Richard Pootmans is a Canadian politician who served as the councillor for Ward 6 on the Calgary City Council. Pootmans initially served two terms from 2010 to 2017 before a one-term hiatus during which he co-founded a consultancy. He returned to council following the 2021 municipal election. Pootmans resigned from his position on November 26, 2024, citing "personal and family reasons," less than a year from the 2025 Calgary municipal election.

== Early life ==
Richard Pootmans was born in 1956.

== Education ==
Lisgar Collegiate (Ottawa) Class of 1974

Carleton University (Ottawa) Class of 1979

Mount Royal University (Petroleum Land Management) Class of 1979

University of Calgary (MBA) 1996

== Awards ==
Pootmans was the 2009 recipient of the Economic Development Alberta Economic Developer of the Year.

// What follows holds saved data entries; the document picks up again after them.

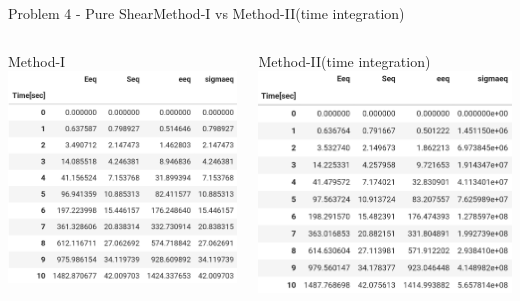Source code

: \documentclass{beamer}
\begin{document}
\begin{frame}{Problem 4 - Pure Shear}{Method-I vs Method-II(time integration)}
    \vspace{-2em}
    \begin{columns}
        \begin{block}{\footnotesize Method-I}
            \includegraphics[width=\textwidth]{Values/m2t4.png}
        \end{block}
        \begin{block}{\footnotesize Method-II(time integration)}
            \includegraphics[width=\textwidth]{Values/m1t4.png}
        \end{block}
    \end{columns}
\end{frame}
\end{document}
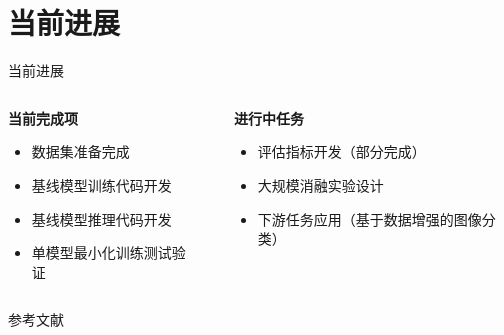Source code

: \documentclass[11pt,aspectratio=169]{beamer}
\begin{document}
\section{当前进展}
\begin{frame}{当前进展}
    \begin{columns}
        \begin{column}{0.48\textwidth}
            \textbf{当前完成项~\checkmark}
            \begin{itemize}
                \item 数据集准备完成
                \item 基线模型训练代码开发
                \item 基线模型推理代码开发
                \item 单模型最小化训练测试验证
            \end{itemize}
        \end{column}
        \begin{column}{0.04\textwidth}
        \end{column}
        \begin{column}{0.48\textwidth}
            \textbf{进行中任务}
            \begin{itemize}
                \item 评估指标开发（部分完成）
                \item 大规模消融实验设计
                \item 下游任务应用（基于数据增强的图像分类）
            \end{itemize}
        \end{column}
    \end{columns}
\end{frame}


\begin{frame}[allowframebreaks]{参考文献}
    
\end{frame}
\end{document}
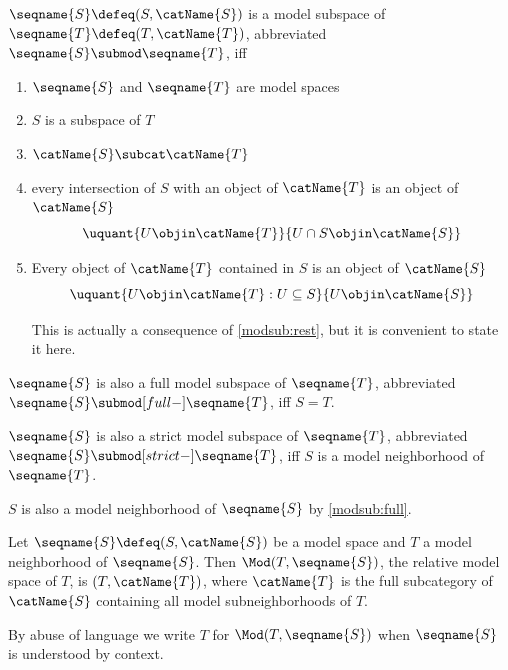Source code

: \documentclass{article}
\begin{document}
\begin{definition}
\label{def:modsub}
$\seqname{S} \defeq (S, \catName{S})$ is a model subspace of
$\seqname{T} \defeq (T, \catName{T})$, abbreviated
$\seqname{S} \submod \seqname{T}$, iff

\begin{enumerate}
\item $\seqname{S}$ and $\seqname{T}$ are model spaces
\item $S$ is a subspace of $T$
\label{modsub:sub}

\item $\catName{S} \subcat \catName{T}$
\label{modsub:subcat}

\item every intersection of $S$ with an object of $\catName{T}$ is an object of$\catName{S}$
\label{modsub:rest}
\begin{equation}
\uquant%
  {U \objin \catName{T}}
  {U \cap S \objin \catName{S}}
\end{equation}

\item
\label{modsub:full}
Every object of $\catName{T}$ contained in $S$ is an object of
$\catName{S}$
\begin{equation}
\uquant%
  {U \objin \catName{T}: U \subseteq S}
  {U \objin \catName{S}}
\end{equation}

\begin{remark}
This is actually a consequence of \cref{modsub:rest}, but it is
convenient to state it here.
\end{remark}
\end{enumerate}

$\seqname{S}$ is also a full model subspace of $\seqname{T}$,
abbreviated $\seqname{S} \submod[full-] \seqname{T}$, iff
$S = T$.

$\seqname{S}$ is also a strict model subspace of $\seqname{T}$,
abbreviated $\seqname{S} \submod[strict-] \seqname{T}$, iff
$S$ is a model neighborhood of $\seqname{T}$.
\begin{remark}
$S$ is also a model neighborhood of $\seqname{S}$ by \cref{modsub:full}.
\end{remark}

Let $\seqname{S} \defeq (S, \catName{S})$ be a model space and $T$ a
model neighborhood of $\seqname{S}$. Then $\Mod(T,\seqname{S})$, the
relative model space of $T$, is $(T, \catName{T})$, where $\catName{T}$
is the full subcategory of $\catName{S}$ containing all model
subneighborhoods of $T$.

By abuse of language we write $T$ for $\Mod(T,\seqname{S})$ when
$\seqname{S}$ is understood by context.
\end{definition}
\end{document}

== Career before politics ==
Pootmans was a founding member of the 17th Ave Business Improvement Area (BIA), which became the first BIA established in Calgary on September 18, 1984. Pootmans was a business owner on the business corridor at the time, and advocated for investment in the "deteriorating streetscape" as competition with Chinook Centre and the then-unfinished Eau Claire Market loomed.

Prior to being elected in 2010, Pootmans taught as an instructor for 5 years at the Haskayne School of Business at the University of Calgary. He was Senior Business Development Manager, Real Estate – Calgary Economic Development, Financial Analyst; Vice President, Installations – SMED International, Consultant; Financial management, business strategy – TractionWorks, Co-owner – PORTS International stores, Calgary, and worked as a Landman – Hudson's Bay Oil and Gas Company, Dome Petroleum.

== Electoral record ==
=== 2010 municipal election ===
Pootmans was first elected to serve Ward 6 in the 2010 election, taking 31% of the votes in a field of 10 candidates.

=== 2013 municipal election ===
Pootmans was reelected in the 2013 election by capturing 51% of the votes.

=== 2021 municipal election ===
After a four-year hiatus from politics, Pootmans sought election in Ward 6 during the 2021 municipal election. His successor, Jeff Davison, did not run for council, instead seeking the mayoralty. Pootmans won with 48% of the vote on October 18.